Con il contributo della citata sentenza vengono delineati gli argini oltre i quali la devianza sessuale si caratterizza come fenomeno patologico, la cui gravità configura l’ impedimento alla pacifica prosecuzione della vita familiare richiesto dal Codice.

Nel caso discusso dalla Suprema Corte la ricorrente richiedeva l’annullamento del matrimonio per errore sulle qualità personali del marito.

In particolare la donna adduceva la “devianza sessuale”, sostanziatasi nel “comportamento violento prevaricatore” del marito che le “aveva imposto rapporti sessuali innaturali e contro la sua volontà”.

Si disquisisce, nella soluzione della controversia, se tale condotta soddisfi la fattispecie di “deviazione […] tal[e] da impedire lo svolgimento della vita coniugale”.

La Cassazione precisa innanzitutto che la devianza deve essere “obiettiva”, ovvero deve essersi concretamente e riconoscibilmente manifestata nel corso del matrimonio come ostacolo “non superabile” all’armonica prosecuzione del rapporto.

Il prevalente orientamento giurisprudenziale si è caratterizzato per un particolare rigore nel riconoscimento delle ipotesi di nullità relative ad anomalie e devianze sessuali.

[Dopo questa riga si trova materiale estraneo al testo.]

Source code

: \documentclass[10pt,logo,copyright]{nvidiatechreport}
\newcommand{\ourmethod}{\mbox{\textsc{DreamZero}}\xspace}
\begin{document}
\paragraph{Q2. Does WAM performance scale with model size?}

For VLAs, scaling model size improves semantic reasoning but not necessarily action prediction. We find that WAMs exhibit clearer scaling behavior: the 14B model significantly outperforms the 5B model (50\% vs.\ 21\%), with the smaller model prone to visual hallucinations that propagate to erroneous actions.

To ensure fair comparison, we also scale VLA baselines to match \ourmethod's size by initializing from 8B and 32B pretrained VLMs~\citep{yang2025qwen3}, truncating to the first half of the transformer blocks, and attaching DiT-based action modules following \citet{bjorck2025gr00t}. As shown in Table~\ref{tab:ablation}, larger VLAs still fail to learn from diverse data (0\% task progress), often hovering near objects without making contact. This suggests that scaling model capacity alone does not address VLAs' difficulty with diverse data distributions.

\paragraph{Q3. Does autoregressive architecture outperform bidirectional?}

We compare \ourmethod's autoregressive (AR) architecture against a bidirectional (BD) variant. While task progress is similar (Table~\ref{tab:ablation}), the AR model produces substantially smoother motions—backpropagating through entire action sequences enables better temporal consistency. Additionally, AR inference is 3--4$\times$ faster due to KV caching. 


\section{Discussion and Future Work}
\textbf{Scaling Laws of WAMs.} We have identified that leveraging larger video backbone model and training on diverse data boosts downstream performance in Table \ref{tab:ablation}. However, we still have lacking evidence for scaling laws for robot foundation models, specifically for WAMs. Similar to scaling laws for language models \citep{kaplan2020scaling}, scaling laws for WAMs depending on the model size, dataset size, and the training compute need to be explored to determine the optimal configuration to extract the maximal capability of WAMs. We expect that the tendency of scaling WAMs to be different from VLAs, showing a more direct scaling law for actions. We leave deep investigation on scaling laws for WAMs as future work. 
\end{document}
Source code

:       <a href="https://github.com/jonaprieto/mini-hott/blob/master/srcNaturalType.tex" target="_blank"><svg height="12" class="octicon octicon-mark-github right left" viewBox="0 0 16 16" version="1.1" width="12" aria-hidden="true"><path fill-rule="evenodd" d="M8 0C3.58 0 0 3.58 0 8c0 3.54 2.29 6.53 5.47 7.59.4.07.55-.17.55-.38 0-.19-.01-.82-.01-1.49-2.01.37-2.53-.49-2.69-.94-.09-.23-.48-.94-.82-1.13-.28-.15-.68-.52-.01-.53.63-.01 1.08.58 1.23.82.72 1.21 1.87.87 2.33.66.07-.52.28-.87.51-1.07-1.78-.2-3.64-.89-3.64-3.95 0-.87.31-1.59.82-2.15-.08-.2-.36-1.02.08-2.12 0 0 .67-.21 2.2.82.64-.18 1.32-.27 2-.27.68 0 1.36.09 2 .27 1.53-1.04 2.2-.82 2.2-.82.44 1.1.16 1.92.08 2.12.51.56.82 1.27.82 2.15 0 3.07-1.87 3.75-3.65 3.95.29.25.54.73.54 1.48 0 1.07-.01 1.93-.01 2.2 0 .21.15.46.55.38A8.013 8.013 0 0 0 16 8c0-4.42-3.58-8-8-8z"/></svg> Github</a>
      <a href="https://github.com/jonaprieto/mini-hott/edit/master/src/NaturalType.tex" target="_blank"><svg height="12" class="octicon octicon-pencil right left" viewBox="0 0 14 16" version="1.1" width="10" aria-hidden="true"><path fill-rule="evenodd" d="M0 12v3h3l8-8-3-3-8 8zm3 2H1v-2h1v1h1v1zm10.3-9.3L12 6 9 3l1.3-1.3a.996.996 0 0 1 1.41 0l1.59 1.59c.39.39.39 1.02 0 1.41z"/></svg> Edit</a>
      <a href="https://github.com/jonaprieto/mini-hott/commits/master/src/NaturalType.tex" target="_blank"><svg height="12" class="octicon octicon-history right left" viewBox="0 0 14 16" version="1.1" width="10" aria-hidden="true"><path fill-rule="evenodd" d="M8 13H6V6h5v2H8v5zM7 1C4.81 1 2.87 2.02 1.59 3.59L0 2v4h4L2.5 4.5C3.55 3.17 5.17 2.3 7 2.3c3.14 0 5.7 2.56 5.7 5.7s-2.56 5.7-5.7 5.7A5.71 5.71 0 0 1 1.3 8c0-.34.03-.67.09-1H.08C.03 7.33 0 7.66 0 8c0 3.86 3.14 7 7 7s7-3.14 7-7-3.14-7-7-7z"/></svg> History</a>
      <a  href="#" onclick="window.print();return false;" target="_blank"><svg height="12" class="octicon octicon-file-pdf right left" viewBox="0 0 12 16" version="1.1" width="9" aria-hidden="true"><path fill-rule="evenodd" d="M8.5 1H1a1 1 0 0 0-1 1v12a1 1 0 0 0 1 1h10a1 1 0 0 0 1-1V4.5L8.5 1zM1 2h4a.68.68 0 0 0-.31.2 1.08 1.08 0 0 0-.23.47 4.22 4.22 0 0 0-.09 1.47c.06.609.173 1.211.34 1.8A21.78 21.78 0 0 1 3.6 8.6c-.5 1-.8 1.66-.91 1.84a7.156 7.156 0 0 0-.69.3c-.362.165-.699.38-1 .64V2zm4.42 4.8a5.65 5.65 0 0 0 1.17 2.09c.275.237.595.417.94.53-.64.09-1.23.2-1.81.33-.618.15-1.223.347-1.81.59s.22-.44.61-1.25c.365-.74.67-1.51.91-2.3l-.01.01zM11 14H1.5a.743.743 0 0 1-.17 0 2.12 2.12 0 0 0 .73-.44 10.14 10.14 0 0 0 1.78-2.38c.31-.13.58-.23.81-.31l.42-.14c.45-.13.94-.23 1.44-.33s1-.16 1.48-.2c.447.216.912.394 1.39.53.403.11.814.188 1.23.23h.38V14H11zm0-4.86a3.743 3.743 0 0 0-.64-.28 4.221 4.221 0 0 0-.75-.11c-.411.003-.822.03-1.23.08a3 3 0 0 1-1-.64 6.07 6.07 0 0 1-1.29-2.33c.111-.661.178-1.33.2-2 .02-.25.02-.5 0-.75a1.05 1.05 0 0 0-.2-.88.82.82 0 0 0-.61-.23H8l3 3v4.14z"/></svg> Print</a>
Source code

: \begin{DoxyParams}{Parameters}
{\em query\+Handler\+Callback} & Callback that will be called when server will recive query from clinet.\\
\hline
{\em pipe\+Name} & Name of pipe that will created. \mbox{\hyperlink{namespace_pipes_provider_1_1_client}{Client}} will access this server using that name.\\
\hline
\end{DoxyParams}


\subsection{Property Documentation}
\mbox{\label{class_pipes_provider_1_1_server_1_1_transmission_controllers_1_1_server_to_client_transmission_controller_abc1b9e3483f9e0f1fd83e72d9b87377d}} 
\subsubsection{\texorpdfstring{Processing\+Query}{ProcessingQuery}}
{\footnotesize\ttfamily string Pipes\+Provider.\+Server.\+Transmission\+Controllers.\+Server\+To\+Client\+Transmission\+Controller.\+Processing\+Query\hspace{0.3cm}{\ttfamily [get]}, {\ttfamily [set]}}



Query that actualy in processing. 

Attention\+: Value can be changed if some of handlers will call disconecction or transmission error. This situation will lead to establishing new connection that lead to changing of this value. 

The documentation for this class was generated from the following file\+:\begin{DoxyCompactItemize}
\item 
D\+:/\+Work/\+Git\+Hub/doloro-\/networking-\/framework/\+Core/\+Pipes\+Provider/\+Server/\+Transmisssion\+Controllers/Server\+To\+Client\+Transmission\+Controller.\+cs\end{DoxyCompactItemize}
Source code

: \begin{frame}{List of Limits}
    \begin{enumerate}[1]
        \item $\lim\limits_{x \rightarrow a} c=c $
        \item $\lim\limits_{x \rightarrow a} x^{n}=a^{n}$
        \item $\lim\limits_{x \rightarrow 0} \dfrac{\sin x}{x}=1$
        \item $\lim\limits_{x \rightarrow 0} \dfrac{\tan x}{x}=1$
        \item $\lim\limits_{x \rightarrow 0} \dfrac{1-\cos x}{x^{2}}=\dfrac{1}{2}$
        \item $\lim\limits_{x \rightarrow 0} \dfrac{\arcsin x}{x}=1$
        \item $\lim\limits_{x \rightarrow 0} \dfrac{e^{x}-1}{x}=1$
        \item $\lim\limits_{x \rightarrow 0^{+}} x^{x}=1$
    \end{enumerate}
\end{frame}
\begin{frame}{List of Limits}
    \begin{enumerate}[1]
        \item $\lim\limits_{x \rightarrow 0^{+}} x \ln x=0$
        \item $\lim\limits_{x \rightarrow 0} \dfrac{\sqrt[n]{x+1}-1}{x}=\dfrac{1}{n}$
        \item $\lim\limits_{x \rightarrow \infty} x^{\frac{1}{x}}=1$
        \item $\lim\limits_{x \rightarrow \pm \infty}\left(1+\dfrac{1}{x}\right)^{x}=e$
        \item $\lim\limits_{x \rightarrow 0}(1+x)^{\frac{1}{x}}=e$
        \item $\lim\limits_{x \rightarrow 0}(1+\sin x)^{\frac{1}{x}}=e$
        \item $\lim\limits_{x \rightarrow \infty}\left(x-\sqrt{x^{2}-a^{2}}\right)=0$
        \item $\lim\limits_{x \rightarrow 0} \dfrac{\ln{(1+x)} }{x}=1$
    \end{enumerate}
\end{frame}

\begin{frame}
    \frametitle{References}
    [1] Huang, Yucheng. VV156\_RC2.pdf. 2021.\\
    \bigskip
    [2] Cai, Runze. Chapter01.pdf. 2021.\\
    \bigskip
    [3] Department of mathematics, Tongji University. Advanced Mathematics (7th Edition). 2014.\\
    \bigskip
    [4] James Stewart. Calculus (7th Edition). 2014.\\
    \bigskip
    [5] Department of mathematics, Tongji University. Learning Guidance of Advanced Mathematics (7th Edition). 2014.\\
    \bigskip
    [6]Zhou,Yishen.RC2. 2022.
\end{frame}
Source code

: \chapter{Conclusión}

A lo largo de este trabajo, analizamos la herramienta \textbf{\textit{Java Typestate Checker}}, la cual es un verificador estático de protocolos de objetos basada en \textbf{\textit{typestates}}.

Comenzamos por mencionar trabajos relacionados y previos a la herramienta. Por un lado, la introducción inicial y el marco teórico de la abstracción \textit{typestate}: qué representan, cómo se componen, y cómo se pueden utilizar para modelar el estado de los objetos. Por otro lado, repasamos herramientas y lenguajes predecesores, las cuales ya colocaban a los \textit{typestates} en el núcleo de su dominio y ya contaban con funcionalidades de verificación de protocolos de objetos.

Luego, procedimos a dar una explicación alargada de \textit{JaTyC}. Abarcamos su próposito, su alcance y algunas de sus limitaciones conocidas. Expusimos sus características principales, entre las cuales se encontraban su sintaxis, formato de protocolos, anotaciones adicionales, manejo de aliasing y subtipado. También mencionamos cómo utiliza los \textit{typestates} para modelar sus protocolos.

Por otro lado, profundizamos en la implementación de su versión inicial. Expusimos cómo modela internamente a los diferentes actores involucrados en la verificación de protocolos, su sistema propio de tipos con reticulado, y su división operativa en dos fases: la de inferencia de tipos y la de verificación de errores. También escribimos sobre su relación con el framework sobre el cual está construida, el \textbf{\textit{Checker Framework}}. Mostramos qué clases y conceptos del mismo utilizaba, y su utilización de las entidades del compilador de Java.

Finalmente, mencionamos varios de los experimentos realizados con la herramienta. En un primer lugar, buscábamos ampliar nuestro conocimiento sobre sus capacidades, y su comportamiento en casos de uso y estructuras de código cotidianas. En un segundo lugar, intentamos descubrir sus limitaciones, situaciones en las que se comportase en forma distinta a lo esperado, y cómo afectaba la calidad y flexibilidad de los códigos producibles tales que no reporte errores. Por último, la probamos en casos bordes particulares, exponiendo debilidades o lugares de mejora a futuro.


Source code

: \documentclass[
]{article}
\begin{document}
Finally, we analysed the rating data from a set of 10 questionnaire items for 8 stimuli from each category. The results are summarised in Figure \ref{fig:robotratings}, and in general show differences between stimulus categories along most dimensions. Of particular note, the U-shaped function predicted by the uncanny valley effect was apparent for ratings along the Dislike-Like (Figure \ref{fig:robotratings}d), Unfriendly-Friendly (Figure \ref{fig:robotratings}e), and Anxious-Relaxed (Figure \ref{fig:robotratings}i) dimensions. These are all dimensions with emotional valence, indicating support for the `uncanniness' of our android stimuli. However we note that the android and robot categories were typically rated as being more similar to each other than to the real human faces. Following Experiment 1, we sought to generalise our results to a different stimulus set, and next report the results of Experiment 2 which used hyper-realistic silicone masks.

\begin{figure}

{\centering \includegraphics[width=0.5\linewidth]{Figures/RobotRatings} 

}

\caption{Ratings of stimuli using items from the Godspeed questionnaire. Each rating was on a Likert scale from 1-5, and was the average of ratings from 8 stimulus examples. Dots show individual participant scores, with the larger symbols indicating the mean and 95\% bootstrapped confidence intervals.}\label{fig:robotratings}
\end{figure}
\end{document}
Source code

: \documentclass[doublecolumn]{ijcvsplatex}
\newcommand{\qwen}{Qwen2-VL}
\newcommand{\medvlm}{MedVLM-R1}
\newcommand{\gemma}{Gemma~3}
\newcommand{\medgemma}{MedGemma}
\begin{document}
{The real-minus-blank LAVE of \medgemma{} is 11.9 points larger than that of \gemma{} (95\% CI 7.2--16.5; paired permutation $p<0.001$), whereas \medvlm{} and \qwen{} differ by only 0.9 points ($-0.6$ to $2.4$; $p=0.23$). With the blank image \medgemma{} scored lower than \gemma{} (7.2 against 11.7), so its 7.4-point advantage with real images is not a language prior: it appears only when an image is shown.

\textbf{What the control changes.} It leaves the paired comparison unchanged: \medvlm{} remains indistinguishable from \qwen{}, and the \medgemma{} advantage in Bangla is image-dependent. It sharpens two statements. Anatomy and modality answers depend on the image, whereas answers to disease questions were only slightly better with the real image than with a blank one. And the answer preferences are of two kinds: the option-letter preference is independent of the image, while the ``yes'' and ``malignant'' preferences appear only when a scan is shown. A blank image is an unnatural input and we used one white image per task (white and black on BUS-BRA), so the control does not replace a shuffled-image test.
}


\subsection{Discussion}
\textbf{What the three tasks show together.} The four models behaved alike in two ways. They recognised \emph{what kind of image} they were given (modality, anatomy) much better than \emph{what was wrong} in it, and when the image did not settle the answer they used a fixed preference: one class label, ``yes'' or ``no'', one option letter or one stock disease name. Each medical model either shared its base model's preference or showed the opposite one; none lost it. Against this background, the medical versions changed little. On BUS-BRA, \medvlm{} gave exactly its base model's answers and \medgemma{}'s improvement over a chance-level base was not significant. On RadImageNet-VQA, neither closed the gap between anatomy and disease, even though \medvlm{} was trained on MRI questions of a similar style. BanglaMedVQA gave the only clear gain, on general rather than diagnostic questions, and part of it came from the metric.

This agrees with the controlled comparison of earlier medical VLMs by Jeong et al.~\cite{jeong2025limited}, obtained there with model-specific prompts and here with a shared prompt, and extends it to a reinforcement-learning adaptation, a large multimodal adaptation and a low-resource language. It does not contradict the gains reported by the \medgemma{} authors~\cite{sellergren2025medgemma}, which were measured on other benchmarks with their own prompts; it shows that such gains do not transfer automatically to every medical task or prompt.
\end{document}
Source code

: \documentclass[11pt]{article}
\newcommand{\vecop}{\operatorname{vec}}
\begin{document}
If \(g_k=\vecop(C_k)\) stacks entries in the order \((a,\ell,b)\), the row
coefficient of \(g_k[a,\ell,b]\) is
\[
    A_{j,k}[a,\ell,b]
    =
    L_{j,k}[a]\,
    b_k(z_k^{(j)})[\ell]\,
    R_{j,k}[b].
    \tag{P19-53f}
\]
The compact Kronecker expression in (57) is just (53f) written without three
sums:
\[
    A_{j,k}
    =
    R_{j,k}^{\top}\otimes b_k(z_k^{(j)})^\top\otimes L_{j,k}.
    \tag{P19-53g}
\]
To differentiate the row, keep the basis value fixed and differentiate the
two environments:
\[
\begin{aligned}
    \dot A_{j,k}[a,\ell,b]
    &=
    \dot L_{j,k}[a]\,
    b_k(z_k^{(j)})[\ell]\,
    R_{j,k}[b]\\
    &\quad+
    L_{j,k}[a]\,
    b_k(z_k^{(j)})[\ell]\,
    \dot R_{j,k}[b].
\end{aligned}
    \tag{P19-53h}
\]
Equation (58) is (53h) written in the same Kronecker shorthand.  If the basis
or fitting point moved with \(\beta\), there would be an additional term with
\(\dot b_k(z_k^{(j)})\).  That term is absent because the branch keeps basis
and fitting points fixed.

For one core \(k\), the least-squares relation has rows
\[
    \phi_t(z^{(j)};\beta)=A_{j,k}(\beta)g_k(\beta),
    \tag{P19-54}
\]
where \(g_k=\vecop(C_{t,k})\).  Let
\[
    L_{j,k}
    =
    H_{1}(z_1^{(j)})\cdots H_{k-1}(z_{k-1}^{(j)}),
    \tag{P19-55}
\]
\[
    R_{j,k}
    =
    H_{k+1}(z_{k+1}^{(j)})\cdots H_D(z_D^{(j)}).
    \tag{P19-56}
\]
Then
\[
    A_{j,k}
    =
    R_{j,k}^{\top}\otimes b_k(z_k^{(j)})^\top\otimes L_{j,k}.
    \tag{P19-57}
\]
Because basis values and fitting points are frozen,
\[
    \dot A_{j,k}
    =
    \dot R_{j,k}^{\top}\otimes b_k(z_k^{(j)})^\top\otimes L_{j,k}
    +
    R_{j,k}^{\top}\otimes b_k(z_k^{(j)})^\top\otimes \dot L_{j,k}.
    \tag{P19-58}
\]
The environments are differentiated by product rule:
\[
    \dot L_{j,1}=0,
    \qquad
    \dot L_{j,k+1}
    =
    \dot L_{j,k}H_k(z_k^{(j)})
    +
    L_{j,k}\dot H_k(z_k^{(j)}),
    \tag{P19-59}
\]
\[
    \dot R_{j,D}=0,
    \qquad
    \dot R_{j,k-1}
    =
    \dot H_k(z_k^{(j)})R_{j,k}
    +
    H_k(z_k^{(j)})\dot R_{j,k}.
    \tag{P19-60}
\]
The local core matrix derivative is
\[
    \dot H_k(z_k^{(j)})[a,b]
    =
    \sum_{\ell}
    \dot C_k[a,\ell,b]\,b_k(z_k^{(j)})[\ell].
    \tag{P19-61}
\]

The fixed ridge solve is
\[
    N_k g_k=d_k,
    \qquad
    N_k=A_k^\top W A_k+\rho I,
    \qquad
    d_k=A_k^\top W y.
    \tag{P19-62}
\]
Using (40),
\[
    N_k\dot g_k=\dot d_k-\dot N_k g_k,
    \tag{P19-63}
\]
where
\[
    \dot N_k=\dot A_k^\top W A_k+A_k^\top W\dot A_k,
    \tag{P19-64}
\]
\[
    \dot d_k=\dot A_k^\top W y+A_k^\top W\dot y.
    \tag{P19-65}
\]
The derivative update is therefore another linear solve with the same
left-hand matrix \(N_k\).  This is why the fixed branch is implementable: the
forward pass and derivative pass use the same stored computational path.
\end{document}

I giudici di merito si sono orientati verso un’interpretazione restrittiva delle nozioni di “anomalia” e “devianza”, tali da rendere difficilmente configurabile la fattispecie abilitante prescritta dalla norma.

Nel caso di specie la Cassazione acquisisce i rilievi della Corte d’Appello, con particolare riguardo al profilo psicologico del marito, incapace di concepire la vita sessuale come esperienza condivisa.

Non rileva se tale condotta possa porsi in contrasto con la ratio del vincolo matrimoniale, bensì si discute unicamente la possibile sussunzione nella fattispecie delineata dal legislatore al fine del fisiologico accoglimento della domanda della ricorrente.

Nonostante sia chiaramente emerso dal dibattimento in Appello che i coniugi nel momento della verifica del consenso non avevano ancora consolidato una approfondita conoscenza reciproca, né avevano raggiunto una apprezzabile intesa sulla evoluzione futura della vita sessuale, a giudizio della Cassazione tale fattore non costituisce motivo sufficiente per l’impugnazione del matrimonio.

La Corte si grava tuttavia di precisare che la condotta del marito, pur non configurando l’eccezionale eventualità dell’invalidità per errore, inquina la genuinità dell’unione matrimoniale, abilitando l’altro coniuge all’utilizzo degli appositi strumenti normativi per l’interruzione del vincolo.

Sono quindi salve, col sostegno di non irrisori presupposti giustificativi, le ordinarie possibilità di scioglimento del regime o separazione, stanti in quest’ultimo caso concrete prospettive di addebito alla controparte.

Si fa salva, con menzione per mera esigenza di completezza, la possibilità di ricorso a strumenti compositori della lesione della dignità patita dal coniuge.